Komprise struck its first major reseller agreement, partnering with IBM to offer Komprise Intelligent Data Management software with the vendor’s storage portfolio.
Customers can use Komprise software to move file-based data from network-attached storage (NAS) systems to IBM cloud-based object storage, according to Krishna Subramanian, co-founder and chief operating officer at Komprise.
Users can download the Komprise Observer virtual appliance and point it at their NAS systems. The Komprise software analyzes how much hot and cold data they have and the file growth rate to help them set policies to move data to on-premise or off-site IBM Cloud Object Storage for archival or disaster recovery (DR) purposes. The Komprise Director management console, which can run at the customer’s data center or in the cloud, displays the potential savings considering NAS, backup, DR and new storage target costs.
The Komprise software also handles the file-to-object mapping and non-disruptively migrates the data from the NAS system to the IBM Cloud Object Storage. End users can still access the data with the same permissions and metadata from their source NAS systems, even though the files have been transferred to cloud-based object storage on the back end.
“When we move a file out of NAS into object storage, we put in a link in that NAS so when a user goes to open the file, it looks like the same file. It has all the metadata properties and everything,” Subramanian said. “A Komprise Observer will actually respond, and it will map the object back to file and return it. But that whole handshake is transparent to users and applications.”
Komprise vs. cloud gateways
Subramanian said, unlike many cloud gateway appliances, Komprise does not aim to shift all data to the public cloud and cache the hottest data in local appliances. She said that approach can become expensive if the customer needs to retrieve data from the cloud.
“We’re simply providing a more cost efficient way to manage the data. Essentially we’re saying, ‘Look, your NAS is great for your hot data. But for the 80% of your data that is rarely getting cached, and you need to keep either for business or compliance reasons, let us move that to a cost-efficient store,’” Subramanian said.
The Komprise software also enables customers to migrate data from one NAS system to another NAS system, if they want to replace or decommission file-based storage devices.
Subramanian said Komprise and IBM had joint customers in industries such as financial services, insurance and health care storing large volumes of data. Komprise is part of the Ready for IBM Storage and Ready for IBM Cloud validated solution directory. The new worldwide reseller agreement applies to IBM product sales and services teams as well as IBM channel partners, Subramanian said.

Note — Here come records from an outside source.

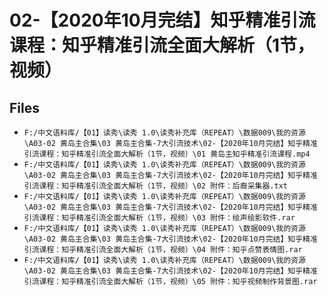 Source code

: # 02-【2020年10月完结】知乎精准引流课程：知乎精准引流全面大解析（1节，视频）

## Files

- `F:/中文语料库/【01】读秀\读秀 1.0\读秀补充库（REPEAT）\数据009\我的资源\A03-02 黄岛主合集\03 黄岛主合集-7大引流技术\02-【2020年10月完结】知乎精准引流课程：知乎精准引流全面大解析（1节，视频）\01 黄岛主知乎精准引流课程.mp4`
- `F:/中文语料库/【01】读秀\读秀 1.0\读秀补充库（REPEAT）\数据009\我的资源\A03-02 黄岛主合集\03 黄岛主合集-7大引流技术\02-【2020年10月完结】知乎精准引流课程：知乎精准引流全面大解析（1节，视频）\02 附件：后裔采集器.txt`
- `F:/中文语料库/【01】读秀\读秀 1.0\读秀补充库（REPEAT）\数据009\我的资源\A03-02 黄岛主合集\03 黄岛主合集-7大引流技术\02-【2020年10月完结】知乎精准引流课程：知乎精准引流全面大解析（1节，视频）\03 附件：绘声绘影软件.rar`
- `F:/中文语料库/【01】读秀\读秀 1.0\读秀补充库（REPEAT）\数据009\我的资源\A03-02 黄岛主合集\03 黄岛主合集-7大引流技术\02-【2020年10月完结】知乎精准引流课程：知乎精准引流全面大解析（1节，视频）\04 附件：知乎点赞表情图.rar`
- `F:/中文语料库/【01】读秀\读秀 1.0\读秀补充库（REPEAT）\数据009\我的资源\A03-02 黄岛主合集\03 黄岛主合集-7大引流技术\02-【2020年10月完结】知乎精准引流课程：知乎精准引流全面大解析（1节，视频）\05 附件：知乎视频制作背景图.rar`
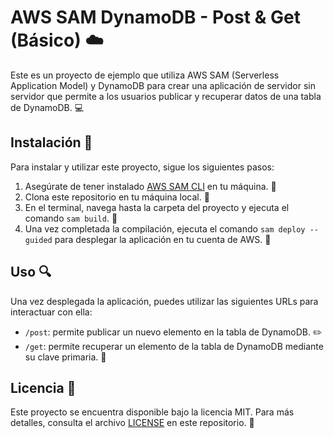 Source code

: # AWS SAM DynamoDB - Post & Get (Básico) :cloud:

Este es un proyecto de ejemplo que utiliza AWS SAM (Serverless Application Model) y DynamoDB para crear una aplicación de servidor sin servidor que permite a los usuarios publicar y recuperar datos de una tabla de DynamoDB. :computer:

## Instalación :wrench:

Para instalar y utilizar este proyecto, sigue los siguientes pasos:

1. Asegúrate de tener instalado [AWS SAM CLI](https://docs.aws.amazon.com/serverless-application-model/latest/developerguide/serverless-sam-cli-install.html) en tu máquina. :electric_plug:
2. Clona este repositorio en tu máquina local. :floppy_disk:
3. En el terminal, navega hasta la carpeta del proyecto y ejecuta el comando `sam build`. :hammer:
4. Una vez completada la compilación, ejecuta el comando `sam deploy --guided` para desplegar la aplicación en tu cuenta de AWS. :rocket:

## Uso :mag:

Una vez desplegada la aplicación, puedes utilizar las siguientes URLs para interactuar con ella:

- `/post`: permite publicar un nuevo elemento en la tabla de DynamoDB. :pencil2:
- `/get`: permite recuperar un elemento de la tabla de DynamoDB mediante su clave primaria. :mag_right:

## Licencia :scroll:

Este proyecto se encuentra disponible bajo la licencia MIT. Para más detalles, consulta el archivo [LICENSE](LICENSE) en este repositorio. :book:
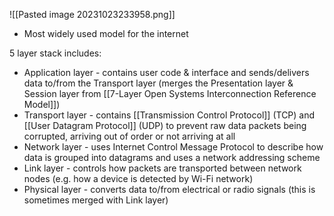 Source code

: 
![[Pasted image 20231023233958.png]]

- Most widely used model for the internet

5 layer stack includes:

- Application layer - contains user code & interface and sends/delivers data to/from the Transport layer (merges the Presentation layer & Session layer from [[7-Layer Open Systems Interconnection Reference Model]])
- Transport layer - contains [[Transmission Control Protocol]] (TCP) and [[User Datagram Protocol]] (UDP) to prevent raw data packets being corrupted, arriving out of order or not arriving at all
- Network layer - uses Internet Control Message Protocol to describe how data is grouped into datagrams and uses a network addressing scheme
- Link layer - controls how packets are transported between network nodes (e.g. how a device is detected by Wi-Fi network)
- Physical layer - converts data to/from electrical or radio signals (this is sometimes merged with Link layer)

Komprise prices its software based on the amount of data under management. The startup offers a subscription model, at about a half penny per GB per month, or a perpetual license, at $120 to $130 per TB, according to Subramanian.
Earlier this month, Komprise shipped a new 2.8 software update. New features included support for European euros, British pounds and Japanese yen in the product’s ROI calculator, which originally displayed cost savings only in U.S. dollars. The 2.8 product upgrade also enhanced the NAS migration capabilities for SMB environments, adding the ability to preserve access control.